*Source records:*

- - -

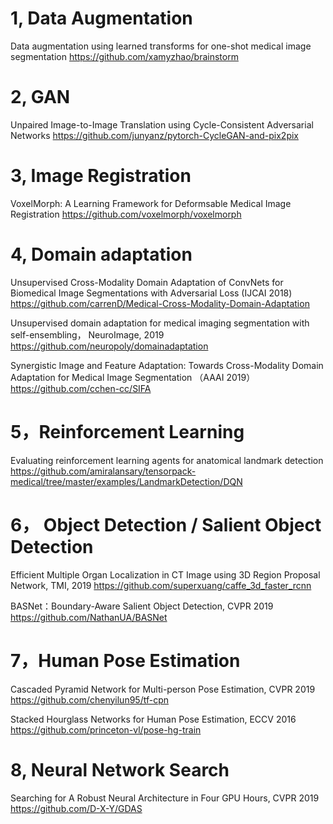 # 1, Data Augmentation

Data augmentation using learned transforms for one-shot medical image segmentation
https://github.com/xamyzhao/brainstorm

# 2, GAN

Unpaired Image-to-Image Translation using Cycle-Consistent Adversarial Networks
https://github.com/junyanz/pytorch-CycleGAN-and-pix2pix

# 3, Image Registration

VoxelMorph: A Learning Framework for Deformsable Medical Image Registration
https://github.com/voxelmorph/voxelmorph

# 4, Domain adaptation

Unsupervised Cross-Modality Domain Adaptation of ConvNets for Biomedical Image Segmentations with Adversarial Loss (IJCAI 2018)
https://github.com/carrenD/Medical-Cross-Modality-Domain-Adaptation

Unsupervised domain adaptation for medical imaging segmentation with self-ensembling， NeuroImage, 2019
https://github.com/neuropoly/domainadaptation

Synergistic Image and Feature Adaptation: Towards Cross-Modality Domain Adaptation for Medical Image Segmentation （AAAI 2019）
https://github.com/cchen-cc/SIFA

# 5，Reinforcement Learning
Evaluating reinforcement learning agents for anatomical landmark detection
https://github.com/amiralansary/tensorpack-medical/tree/master/examples/LandmarkDetection/DQN

# 6， Object Detection / Salient Object Detection
Efficient Multiple Organ Localization in CT Image using 3D Region Proposal Network, TMI, 2019
https://github.com/superxuang/caffe_3d_faster_rcnn

BASNet：Boundary-Aware Salient Object Detection, CVPR 2019
https://github.com/NathanUA/BASNet

# 7，Human Pose Estimation
Cascaded Pyramid Network for Multi-person Pose Estimation, CVPR 2019
https://github.com/chenyilun95/tf-cpn

Stacked Hourglass Networks for Human Pose Estimation, ECCV 2016
https://github.com/princeton-vl/pose-hg-train

# 8, Neural Network Search
Searching for A Robust Neural Architecture in Four GPU Hours, CVPR 2019
https://github.com/D-X-Y/GDAS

- - -

*TASK DESCRIPTION:*
All lines above holding the word "Estimation" make up the answer; copy each one.

*YOUR RESPONSE:*
# 7，Human Pose Estimation
Cascaded Pyramid Network for Multi-person Pose Estimation, CVPR 2019
Stacked Hourglass Networks for Human Pose Estimation, ECCV 2016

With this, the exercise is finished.